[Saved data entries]
########
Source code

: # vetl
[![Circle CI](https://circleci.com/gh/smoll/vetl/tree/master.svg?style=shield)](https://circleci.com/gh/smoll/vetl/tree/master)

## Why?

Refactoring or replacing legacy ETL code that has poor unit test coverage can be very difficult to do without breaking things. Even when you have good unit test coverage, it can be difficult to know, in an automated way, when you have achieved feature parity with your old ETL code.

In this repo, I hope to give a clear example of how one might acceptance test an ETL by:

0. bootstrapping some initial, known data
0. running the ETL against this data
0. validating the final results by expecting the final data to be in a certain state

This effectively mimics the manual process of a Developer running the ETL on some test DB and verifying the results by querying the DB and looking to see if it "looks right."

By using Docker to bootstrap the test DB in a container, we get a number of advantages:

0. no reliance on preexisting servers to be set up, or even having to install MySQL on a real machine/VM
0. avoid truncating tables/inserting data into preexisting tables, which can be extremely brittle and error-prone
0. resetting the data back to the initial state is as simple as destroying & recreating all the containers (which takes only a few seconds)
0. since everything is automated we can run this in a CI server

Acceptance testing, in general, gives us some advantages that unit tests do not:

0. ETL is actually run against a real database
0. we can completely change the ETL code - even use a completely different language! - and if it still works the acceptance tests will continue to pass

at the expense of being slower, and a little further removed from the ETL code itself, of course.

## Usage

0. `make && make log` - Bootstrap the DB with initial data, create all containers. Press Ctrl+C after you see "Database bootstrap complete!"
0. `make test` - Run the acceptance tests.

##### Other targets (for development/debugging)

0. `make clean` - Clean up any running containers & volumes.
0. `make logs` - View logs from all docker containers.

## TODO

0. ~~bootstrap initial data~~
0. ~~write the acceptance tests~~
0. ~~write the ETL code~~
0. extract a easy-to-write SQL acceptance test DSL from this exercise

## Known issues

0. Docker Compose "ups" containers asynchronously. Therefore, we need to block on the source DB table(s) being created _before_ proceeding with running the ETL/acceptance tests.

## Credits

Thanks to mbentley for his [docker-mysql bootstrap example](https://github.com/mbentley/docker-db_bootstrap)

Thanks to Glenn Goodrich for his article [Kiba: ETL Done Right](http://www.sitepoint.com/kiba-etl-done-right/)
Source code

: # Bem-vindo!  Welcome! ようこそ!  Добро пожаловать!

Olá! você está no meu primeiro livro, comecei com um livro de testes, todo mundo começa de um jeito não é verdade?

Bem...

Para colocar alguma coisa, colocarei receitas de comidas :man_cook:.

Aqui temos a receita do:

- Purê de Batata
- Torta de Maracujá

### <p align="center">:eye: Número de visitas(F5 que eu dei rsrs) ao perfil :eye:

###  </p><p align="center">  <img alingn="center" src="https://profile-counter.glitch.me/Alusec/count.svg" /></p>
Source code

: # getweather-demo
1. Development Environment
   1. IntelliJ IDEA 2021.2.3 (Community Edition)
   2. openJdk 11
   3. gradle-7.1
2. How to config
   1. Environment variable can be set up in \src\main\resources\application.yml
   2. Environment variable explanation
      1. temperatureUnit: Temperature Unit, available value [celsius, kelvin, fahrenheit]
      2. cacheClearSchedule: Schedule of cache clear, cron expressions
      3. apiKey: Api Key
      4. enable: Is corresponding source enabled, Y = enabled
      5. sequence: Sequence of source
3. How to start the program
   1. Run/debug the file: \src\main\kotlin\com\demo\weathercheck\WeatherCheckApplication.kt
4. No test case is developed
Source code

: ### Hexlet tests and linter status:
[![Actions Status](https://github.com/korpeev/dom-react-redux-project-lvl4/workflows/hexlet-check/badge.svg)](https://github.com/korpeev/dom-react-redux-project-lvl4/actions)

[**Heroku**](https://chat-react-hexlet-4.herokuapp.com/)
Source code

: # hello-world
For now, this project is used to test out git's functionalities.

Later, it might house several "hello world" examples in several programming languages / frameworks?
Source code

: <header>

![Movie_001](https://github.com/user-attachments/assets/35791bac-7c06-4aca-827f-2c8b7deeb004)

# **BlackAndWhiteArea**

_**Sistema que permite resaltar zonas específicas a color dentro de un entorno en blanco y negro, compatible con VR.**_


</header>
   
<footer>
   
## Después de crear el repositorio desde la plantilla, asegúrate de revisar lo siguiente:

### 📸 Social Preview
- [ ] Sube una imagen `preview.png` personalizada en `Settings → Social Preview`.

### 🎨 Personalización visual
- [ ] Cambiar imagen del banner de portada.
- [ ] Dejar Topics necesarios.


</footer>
########
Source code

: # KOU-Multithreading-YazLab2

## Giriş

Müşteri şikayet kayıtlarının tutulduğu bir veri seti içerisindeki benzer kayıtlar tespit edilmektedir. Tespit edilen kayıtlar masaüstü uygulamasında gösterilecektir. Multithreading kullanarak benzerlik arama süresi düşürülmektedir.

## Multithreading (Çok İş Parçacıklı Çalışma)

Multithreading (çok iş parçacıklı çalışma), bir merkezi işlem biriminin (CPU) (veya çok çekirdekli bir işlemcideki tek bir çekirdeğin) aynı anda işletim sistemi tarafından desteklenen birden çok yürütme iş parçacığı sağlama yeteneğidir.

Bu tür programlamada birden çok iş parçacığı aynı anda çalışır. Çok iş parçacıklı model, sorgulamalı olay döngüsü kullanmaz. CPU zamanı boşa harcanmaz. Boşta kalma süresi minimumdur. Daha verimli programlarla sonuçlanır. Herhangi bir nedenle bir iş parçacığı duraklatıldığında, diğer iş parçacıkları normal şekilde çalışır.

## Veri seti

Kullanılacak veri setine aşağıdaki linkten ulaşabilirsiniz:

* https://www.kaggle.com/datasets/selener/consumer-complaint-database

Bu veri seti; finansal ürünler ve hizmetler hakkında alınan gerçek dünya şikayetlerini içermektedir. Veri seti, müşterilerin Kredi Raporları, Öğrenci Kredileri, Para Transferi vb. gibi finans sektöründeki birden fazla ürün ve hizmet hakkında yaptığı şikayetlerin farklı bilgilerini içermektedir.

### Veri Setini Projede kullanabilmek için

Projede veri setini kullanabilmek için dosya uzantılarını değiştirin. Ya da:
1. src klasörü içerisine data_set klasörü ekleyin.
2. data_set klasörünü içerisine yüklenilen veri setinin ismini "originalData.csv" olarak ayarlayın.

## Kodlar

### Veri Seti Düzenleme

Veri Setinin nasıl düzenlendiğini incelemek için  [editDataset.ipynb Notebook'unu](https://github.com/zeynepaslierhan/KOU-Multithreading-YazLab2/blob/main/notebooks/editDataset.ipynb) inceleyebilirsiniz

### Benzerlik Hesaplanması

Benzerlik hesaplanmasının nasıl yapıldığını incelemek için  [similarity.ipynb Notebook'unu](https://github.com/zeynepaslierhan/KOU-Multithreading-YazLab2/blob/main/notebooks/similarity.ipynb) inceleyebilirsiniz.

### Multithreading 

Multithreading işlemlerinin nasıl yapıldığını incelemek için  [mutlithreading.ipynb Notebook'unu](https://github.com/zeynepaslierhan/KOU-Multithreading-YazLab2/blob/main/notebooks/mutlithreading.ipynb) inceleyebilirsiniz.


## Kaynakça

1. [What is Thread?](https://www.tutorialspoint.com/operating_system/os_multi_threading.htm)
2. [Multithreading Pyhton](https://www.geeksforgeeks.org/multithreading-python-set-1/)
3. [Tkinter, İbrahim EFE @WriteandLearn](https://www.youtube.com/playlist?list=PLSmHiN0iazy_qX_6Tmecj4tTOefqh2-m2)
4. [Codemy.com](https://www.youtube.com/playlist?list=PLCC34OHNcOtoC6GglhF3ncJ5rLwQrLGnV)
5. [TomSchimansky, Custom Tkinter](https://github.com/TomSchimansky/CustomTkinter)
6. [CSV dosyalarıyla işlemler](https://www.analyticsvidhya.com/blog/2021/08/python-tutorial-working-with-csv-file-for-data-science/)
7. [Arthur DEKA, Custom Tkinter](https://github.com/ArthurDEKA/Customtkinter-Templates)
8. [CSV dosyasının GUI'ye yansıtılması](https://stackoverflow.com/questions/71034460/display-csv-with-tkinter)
########
Look back at the entries above and repeat, unchanged, every line from the line holding "1. src klasörü" through the line holding "### Benzerlik Hesaplanması".

◆ **ANSWER BOX**
1. src klasörü içerisine data_set klasörü ekleyin.
2. data_set klasörünü içerisine yüklenilen veri setinin ismini "originalData.csv" olarak ayarlayın.

## Kodlar

### Veri Seti Düzenleme

Veri Setinin nasıl düzenlendiğini incelemek için  [editDataset.ipynb Notebook'unu](https://github.com/zeynepaslierhan/KOU-Multithreading-YazLab2/blob/main/notebooks/editDataset.ipynb) inceleyebilirsiniz

### Benzerlik Hesaplanması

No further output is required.